“But why? why? why?” she urged him, her flexible eyebrows raised in the eagerness of her inquiry. “I feel just as though I were going to hear the answer to a perfectly maddeningly unanswerable riddle.”
He had another turn in his attempt at evasion. “It wouldn’t be polite to tell you the answer, for what I’m trying to do is to get out of being what everybody you know thinks is the only way to be—except Dr. Melton, of course.”

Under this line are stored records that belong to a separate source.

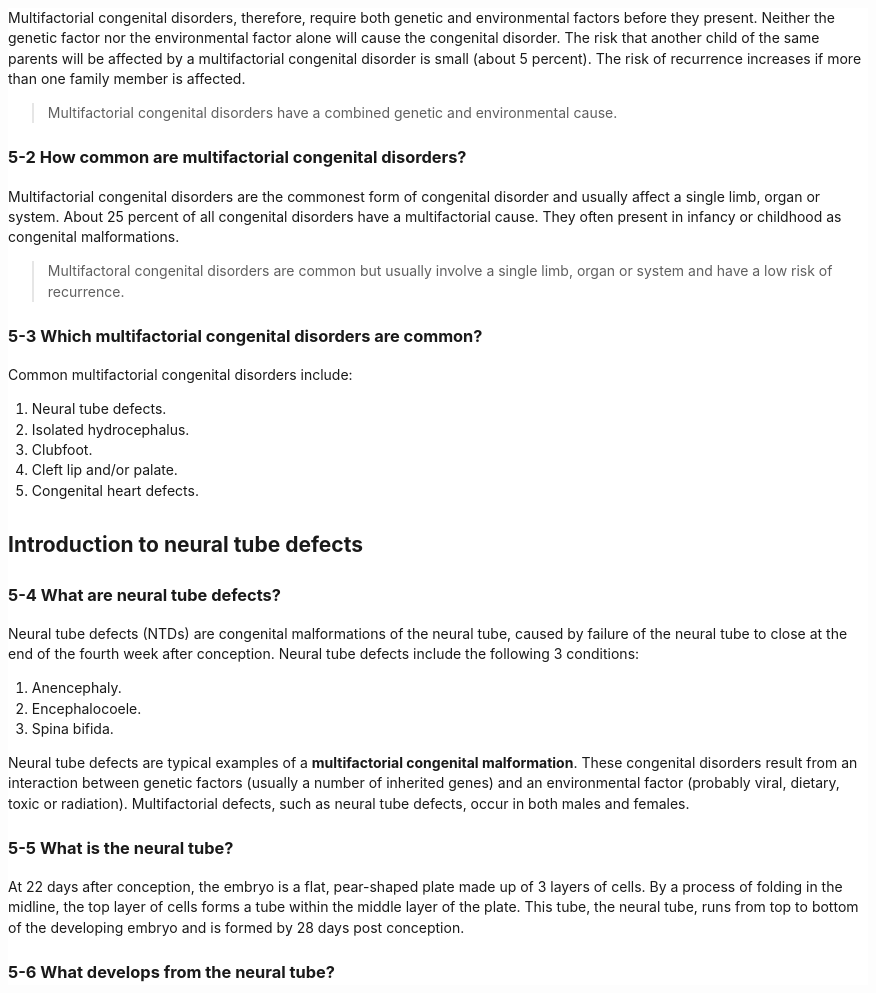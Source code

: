 Multifactorial congenital disorders, therefore, require both genetic and environmental factors before they present. Neither the genetic factor nor the environmental factor alone will cause the congenital disorder. The risk that another child of the same parents will be affected by a multifactorial congenital disorder is small (about 5 percent). The risk of recurrence increases if more than one family member is affected.

> Multifactorial congenital disorders have a combined genetic and environmental cause.

### 5-2 How common are multifactorial congenital disorders?

Multifactorial congenital disorders are the commonest form of congenital disorder and usually affect a single limb, organ or system. About 25 percent of all congenital disorders have a multifactorial cause. They often present in infancy or childhood as congenital malformations.

> Multifactoral congenital disorders are common but usually involve a single limb, organ or system and have a low risk of recurrence.

### 5-3 Which multifactorial congenital disorders are common?

Common multifactorial congenital disorders include:

1.  Neural tube defects.
2.  Isolated hydrocephalus.
3.  Clubfoot.
4.  Cleft lip and/or palate.
5.  Congenital heart defects.

## Introduction to neural tube defects

### 5-4 What are neural tube defects?

Neural tube defects (NTDs) are congenital malformations of the neural tube, caused by failure of the neural tube to close at the end of the fourth week after conception. Neural tube defects include the following 3 conditions:

1.	Anencephaly.
1.	Encephalocoele.
1.	Spina bifida.

Neural tube defects are typical examples of a **multifactorial congenital malformation**. These congenital disorders result from an interaction between genetic factors (usually a number of inherited genes) and an environmental factor (probably viral, dietary, toxic or radiation). Multifactorial defects, such as neural tube defects, occur in both males and females.

### 5-5 What is the neural tube?

At 22 days after conception, the embryo is a flat, pear-shaped plate made up of 3 layers of cells. By a process of folding in the midline, the top layer of cells forms a tube within the middle layer of the plate. This tube, the neural tube, runs from top to bottom of the developing embryo and is formed by 28 days post conception.

### 5-6 What develops from the neural tube?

“What’s the matter with ‘all the people I know,’” she challenged him explicitly.
He laughed and shook his head. “Oh, I’ve nothing new to say about them. Everybody has said it, from Ecclesiastes to Tolstoi.”
“They never say anything about just ordinary folks in Endbury that I know.”
Rankin looked at her whimsically. “Oh, don’t they?”
“Do they?” Lydia wondered at the possibility. Presently she brought out, as a patently absurd supposition, “You don’t mean to say that Endbury people are wicked?”
“Do you think that none but wicked people are written about in serious books? No; Lord, no! I don’t think they are wicked—just mistaken.”
“What about? Now we’re getting warm. I’ll guess in a minute.”
He looked a little sadly down at her bright, eager face. “I’m afraid you would never guess. It’s all gone into your blood. You breathe it in and out as you live, every minute.”